(DATASET EXTRACT Opens)

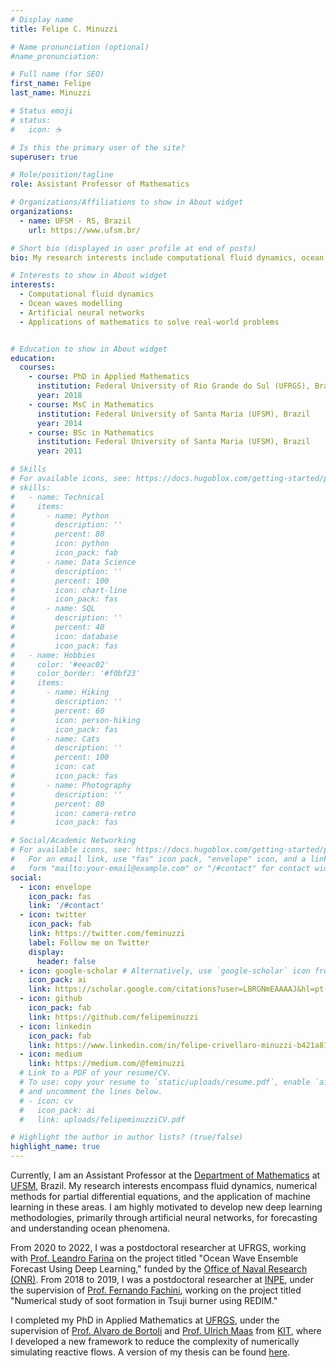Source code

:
 ```yaml
---
# Display name
title: Felipe C. Minuzzi

# Name pronunciation (optional)
#name_pronunciation:

# Full name (for SEO)
first_name: Felipe
last_name: Minuzzi

# Status emoji
# status:
#   icon: ☕️

# Is this the primary user of the site?
superuser: true

# Role/position/tagline
role: Assistant Professor of Mathematics

# Organizations/Affiliations to show in About widget
organizations:
  - name: UFSM - RS, Brazil
    url: https://www.ufsm.br/

# Short bio (displayed in user profile at end of posts)
bio: My research interests include computational fluid dynamics, ocean waves and neural networks, both theoretically and applied to real world problems.

# Interests to show in About widget
interests:
  - Computational fluid dynamics
  - Ocean waves modelling
  - Artificial neural networks
  - Applications of mathematics to solve real-world problems


# Education to show in About widget
education:
  courses:
    - course: PhD in Applied Mathematics
      institution: Federal University of Rio Grande do Sul (UFRGS), Brazil
      year: 2018
    - course: MsC in Mathematics 
      institution: Federal University of Santa Maria (UFSM), Brazil
      year: 2014
    - course: BSc in Mathematics
      institution: Federal University of Santa Maria (UFSM), Brazil
      year: 2011

# Skills
# For available icons, see: https://docs.hugoblox.com/getting-started/page-builder/#icons
# skills:
#   - name: Technical
#     items:
#       - name: Python
#         description: ''
#         percent: 80
#         icon: python
#         icon_pack: fab
#       - name: Data Science
#         description: ''
#         percent: 100
#         icon: chart-line
#         icon_pack: fas
#       - name: SQL
#         description: ''
#         percent: 40
#         icon: database
#         icon_pack: fas
#   - name: Hobbies
#     color: '#eeac02'
#     color_border: '#f0bf23'
#     items:
#       - name: Hiking
#         description: ''
#         percent: 60
#         icon: person-hiking
#         icon_pack: fas
#       - name: Cats
#         description: ''
#         percent: 100
#         icon: cat
#         icon_pack: fas
#       - name: Photography
#         description: ''
#         percent: 80
#         icon: camera-retro
#         icon_pack: fas

# Social/Academic Networking
# For available icons, see: https://docs.hugoblox.com/getting-started/page-builder/#icons
#   For an email link, use "fas" icon pack, "envelope" icon, and a link in the
#   form "mailto:your-email@example.com" or "/#contact" for contact widget.
social:
  - icon: envelope
    icon_pack: fas
    link: '/#contact'
  - icon: twitter
    icon_pack: fab
    link: https://twitter.com/feminuzzi
    label: Follow me on Twitter
    display:
      header: false
  - icon: google-scholar # Alternatively, use `google-scholar` icon from `ai` icon pack
    icon_pack: ai
    link: https://scholar.google.com/citations?user=LBRGNmEAAAAJ&hl=pt-BR
  - icon: github
    icon_pack: fab
    link: https://github.com/felipeminuzzi
  - icon: linkedin
    icon_pack: fab
    link: https://www.linkedin.com/in/felipe-crivellaro-minuzzi-b421a8190
  - icon: medium
    link: https://medium.com/@feminuzzi
  # Link to a PDF of your resume/CV.
  # To use: copy your resume to `static/uploads/resume.pdf`, enable `ai` icons in `params.yaml`,
  # and uncomment the lines below.
  # - icon: cv
  #   icon_pack: ai
  #   link: uploads/felipeminuzziCV.pdf

# Highlight the author in author lists? (true/false)
highlight_name: true
---
```


Currently, I am an Assistant Professor at the [Department of Mathematics](https://www.ufsm.br/unidades-universitarias/ccne/departamentos/depto-de-matematica) at [UFSM](https://www.ufsm.br/), Brazil. My research interests encompass fluid dynamics, numerical methods for partial differential equations, and the application of machine learning in these areas. I am highly motivated to develop new deep learning methodologies, primarily through artificial neural networks, for forecasting and understanding ocean phenomena.

From 2020 to 2022, I was a postdoctoral researcher at UFRGS, working with [Prof. Leandro Farina](http://www.mat.ufrgs.br/~farina/english/) on the project titled "Ocean Wave Ensemble Forecast Using Deep Learning," funded by the [Office of Naval Research (ONR)](https://www.onr.navy.mil/). From 2018 to 2019, I was a postdoctoral researcher at [INPE](https://www.gov.br/inpe/pt-br), under the supervision of [Prof. Fernando Fachini](https://www.researchgate.net/profile/Fernando-Fachini), working on the project titled "Numerical study of soot formation in Tsuji burner using REDIM."

I completed my PhD in Applied Mathematics at [UFRGS](https://www.ufrgs.br/), under the supervision of [Prof. Alvaro de Bortoli](http://www.mat.ufrgs.br/~dbortoli/) and [Prof. Ulrich Maas](https://www.itt.kit.edu/21_88.php) from [KIT](https://www.kit.edu/), where I developed a new framework to reduce the complexity of numerically simulating reactive flows. A version of my thesis can be found [here](https://www.bibliotecadigital.ufrgs.br/da.php?nrb=001075720&loc=2018&l=a9e8703e0a330c2d).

(DATASET EXTRACT Closes)

▶ **REQUIREMENT**: Leave out the pictures and retype the rest of the entries exactly.

▶ **TASK SOLUTION**:
Source code

:
 ```yaml
---
# Display name
title: Felipe C. Minuzzi

# Name pronunciation (optional)
#name_pronunciation:

# Full name (for SEO)
first_name: Felipe
last_name: Minuzzi

# Status emoji
# status:
#   icon: ☕️

# Is this the primary user of the site?
superuser: true

# Role/position/tagline
role: Assistant Professor of Mathematics

# Organizations/Affiliations to show in About widget
organizations:
  - name: UFSM - RS, Brazil
    url: https://www.ufsm.br/

# Short bio (displayed in user profile at end of posts)
bio: My research interests include computational fluid dynamics, ocean waves and neural networks, both theoretically and applied to real world problems.

# Interests to show in About widget
interests:
  - Computational fluid dynamics
  - Ocean waves modelling
  - Artificial neural networks
  - Applications of mathematics to solve real-world problems


# Education to show in About widget
education:
  courses:
    - course: PhD in Applied Mathematics
      institution: Federal University of Rio Grande do Sul (UFRGS), Brazil
      year: 2018
    - course: MsC in Mathematics 
      institution: Federal University of Santa Maria (UFSM), Brazil
      year: 2014
    - course: BSc in Mathematics
      institution: Federal University of Santa Maria (UFSM), Brazil
      year: 2011

# Skills
# For available icons, see: https://docs.hugoblox.com/getting-started/page-builder/#icons
# skills:
#   - name: Technical
#     items:
#       - name: Python
#         description: ''
#         percent: 80
#         icon: python
#         icon_pack: fab
#       - name: Data Science
#         description: ''
#         percent: 100
#         icon: chart-line
#         icon_pack: fas
#       - name: SQL
#         description: ''
#         percent: 40
#         icon: database
#         icon_pack: fas
#   - name: Hobbies
#     color: '#eeac02'
#     color_border: '#f0bf23'
#     items:
#       - name: Hiking
#         description: ''
#         percent: 60
#         icon: person-hiking
#         icon_pack: fas
#       - name: Cats
#         description: ''
#         percent: 100
#         icon: cat
#         icon_pack: fas
#       - name: Photography
#         description: ''
#         percent: 80
#         icon: camera-retro
#         icon_pack: fas

# Social/Academic Networking
# For available icons, see: https://docs.hugoblox.com/getting-started/page-builder/#icons
#   For an email link, use "fas" icon pack, "envelope" icon, and a link in the
#   form "mailto:your-email@example.com" or "/#contact" for contact widget.
social:
  - icon: envelope
    icon_pack: fas
    link: '/#contact'
  - icon: twitter
    icon_pack: fab
    link: https://twitter.com/feminuzzi
    label: Follow me on Twitter
    display:
      header: false
  - icon: google-scholar # Alternatively, use `google-scholar` icon from `ai` icon pack
    icon_pack: ai
    link: https://scholar.google.com/citations?user=LBRGNmEAAAAJ&hl=pt-BR
  - icon: github
    icon_pack: fab
    link: https://github.com/felipeminuzzi
  - icon: linkedin
    icon_pack: fab
    link: https://www.linkedin.com/in/felipe-crivellaro-minuzzi-b421a8190
  - icon: medium
    link: https://medium.com/@feminuzzi
  # Link to a PDF of your resume/CV.
  # To use: copy your resume to `static/uploads/resume.pdf`, enable `ai` icons in `params.yaml`,
  # and uncomment the lines below.
  # - icon: cv
  #   icon_pack: ai
  #   link: uploads/felipeminuzziCV.pdf

# Highlight the author in author lists? (true/false)
highlight_name: true
---
```


Currently, I am an Assistant Professor at the [Department of Mathematics](https://www.ufsm.br/unidades-universitarias/ccne/departamentos/depto-de-matematica) at [UFSM](https://www.ufsm.br/), Brazil. My research interests encompass fluid dynamics, numerical methods for partial differential equations, and the application of machine learning in these areas. I am highly motivated to develop new deep learning methodologies, primarily through artificial neural networks, for forecasting and understanding ocean phenomena.

From 2020 to 2022, I was a postdoctoral researcher at UFRGS, working with [Prof. Leandro Farina](http://www.mat.ufrgs.br/~farina/english/) on the project titled "Ocean Wave Ensemble Forecast Using Deep Learning," funded by the [Office of Naval Research (ONR)](https://www.onr.navy.mil/). From 2018 to 2019, I was a postdoctoral researcher at [INPE](https://www.gov.br/inpe/pt-br), under the supervision of [Prof. Fernando Fachini](https://www.researchgate.net/profile/Fernando-Fachini), working on the project titled "Numerical study of soot formation in Tsuji burner using REDIM."

I completed my PhD in Applied Mathematics at [UFRGS](https://www.ufrgs.br/), under the supervision of [Prof. Alvaro de Bortoli](http://www.mat.ufrgs.br/~dbortoli/) and [Prof. Ulrich Maas](https://www.itt.kit.edu/21_88.php) from [KIT](https://www.kit.edu/), where I developed a new framework to reduce the complexity of numerically simulating reactive flows. A version of my thesis can be found [here](https://www.bibliotecadigital.ufrgs.br/da.php?nrb=001075720&loc=2018&l=a9e8703e0a330c2d).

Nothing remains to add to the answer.